Tardaron mucho en descubrir que se robaba
las carretillas.
Los inspectores de Alfonso Reyes parecen
más afortunados, pero no lo son.
Una y otra vez han descubierto que sus
conocimientos del griego eran limitados,
que sus credenciales académicas
(una simple licenciatura en derecho) eran
del todo insuficientes para los temas
que trataba. Que, en muchos casos, manejaba
fuentes de segunda mano. Peor aún:
que, en tal o cual caso, no hizo más
que poner en sus propias palabras materiales
ajenos. Para decirlo soezmente: que sus
ensayos eran divulgación. ¿Cuál
es el campo de su autoridad? Escribe bien,
pero de todo. No puede ser. Entra y sale
por los dominios universitarios, sin respetar
jurisdicciones. Saquea la biblioteca,
como si toda fuera suya. Lleva la carretilla
con gracia, pero no lleva nada.
Aquí, como en su poesía,
hay un problema de expectativas del lector.

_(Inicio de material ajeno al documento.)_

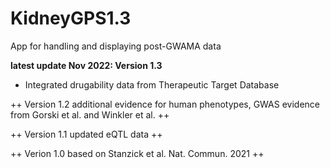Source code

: # KidneyGPS1.3
App for handling and displaying post-GWAMA data 



**latest update Nov 2022: Version 1.3**

  - Integrated drugability data from Therapeutic Target Database

++ Version 1.2 additional evidence for human phenotypes, GWAS evidence from Gorski et al. and Winkler et al. ++

++ Version 1.1 updated eQTL data ++

++ Verion 1.0 based on Stanzick et al. Nat. Commun. 2021 ++
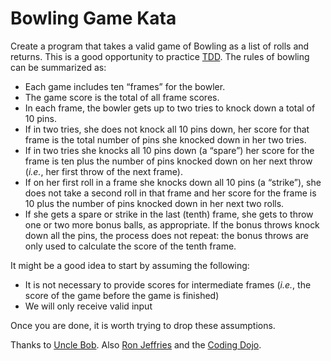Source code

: # Bowling Game Kata

Create a program that takes a valid game of Bowling as a list of rolls and returns. This is a good opportunity to practice [TDD](https://en.wikipedia.org/wiki/Test-driven_development). The rules of bowling can be summarized as:

- Each game includes ten “frames” for the bowler.
- The game score is the total of all frame scores.
- In each frame, the bowler gets up to two tries to knock down a total of 10 pins.
- If in two tries, she does not knock all 10 pins down, her score for that frame is the total number of pins she knocked down in her two tries.
- If in two tries she knocks all 10 pins down (a “spare”) her score for the frame is ten plus the number of pins knocked down on her next throw (*i.e.*, her first throw of the next frame).
- If on her first roll in a frame she knocks down all 10 pins (a “strike”), she does not take a second roll in that frame and her score for the frame is 10 plus the number of pins knocked down in her next two rolls.
- If she gets a spare or strike in the last (tenth) frame, she gets to throw one or two more bonus balls, as appropriate. If the bonus throws knock down all the pins, the process does not repeat: the bonus throws are only used to calculate the score of the tenth frame.


It might be a good idea to start by assuming the following:

- It is not necessary to provide scores for intermediate frames (*i.e.*, the score of the game before the game is finished)
- We will only receive valid input

Once you are done, it is worth trying to drop these assumptions.

Thanks to [Uncle Bob](http://butunclebob.com/ArticleS.UncleBob.TheBowlingGameKata). Also [Ron Jeffries](http://ronjeffries.com/xprog/articles/acsbowling/) and the [Coding Dojo](http://codingdojo.org/kata/Bowling/).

Si todo poema debe ser intenso y fascinante,
los de Reyes decepcionan. Si la prosa
no es más que el vehículo
expositor de resultados de una investigación
académica, sus ensayos aportan
poco. Pero el lector que así los
vea se lo merece, por no haber visto la
mejor prosa del mundo: un resultado sorprendente
que este genial investigador disimuló
en la transparencia; un vehículo
inesperado que les robó a los dioses,
y que vale infinitamente más que
los datos acarreados. Datos, por lo general,
obsoletos al día siguiente: sin
embargo, perennes en la sonrisa de un
paseo de lujo.
La investigación artística
de la lengua es investigación.
De ahí pueden resultar descubrimientos
importantes para quienes los sepan apreciar,
y hasta para el vulgo. Pero se trata de
investigaciones, descubrimientos y divulgaciones
invisibles para los inspectores. Un poeta
descubrió hace milenios que se
pueden intercambiar las palabras usadas
para el agua que corre y las lágrimas.
¿Qué hubo de nuevo en el
experimento? Que nunca se había
construido una frase como “ríos
de lágrimas”; que sí
se podía construir, y que decía
algo nunca dicho sobre el dolor: que puede
sentirse como algo caudaloso. Hay dolores
que queman, como ácidos; dolores
que pesan como piedras; dolores que sacuden,
que asfixian, que envenenan. Pero también
hay dolores que brotan caudalosamente
y corren como un río. En lo cual
hubo un triple descubrimiento: lingüístico
(la construcción es válida,
aunque nunca se había intentado),
literario (una nueva metáfora,
bonita y expresiva), psicológico
(la taxonomía del dolor se enriquece
con otra categoría).
La divulgación, naturalmente, no
consistió en explicar a los legos
el descubrimiento. Consistió simplemente
en aprovecharlo, hasta que se volvió
una frase vulgar, o en construir variantes
a partir de ese hallazgo; algunas tan
alejadas del original que resultaron descubrimientos
adicionales. Por ejemplo: el del poeta
que se remontó al origen de las
lágrimas, le dio vuelta a la metáfora
y dijo que los manantiales eran ojos.
Esta nueva metáfora se divulgó
tanto que fue lexicalizada: llamar ojo
de agua a un manantial ya no se considera
una creación poética de
su autor, sino el nombre de algo, como
cualquier otro nombre del vocabulario.
Un ensayo no es un informe de investigaciones
realizadas en el laboratorio: es el laboratorio
mismo, donde se ensaya
la vida en un texto, donde se despliega
la imaginación, creatividad, experimentación,
sentido crítico, del autor. Ensayar
es eso: probar, investigar, nuevas formulaciones
habitables por la lectura, nuevas posibilidades
de ser leyendo. El equívoco surge
cuando el ensayo, en vez de referirse,
por ejemplo, a “La melancolía
del viajero” (Calendario), se refiere
a cuestiones que pueden o deben (según
el lector estrecho) considerarse académicas.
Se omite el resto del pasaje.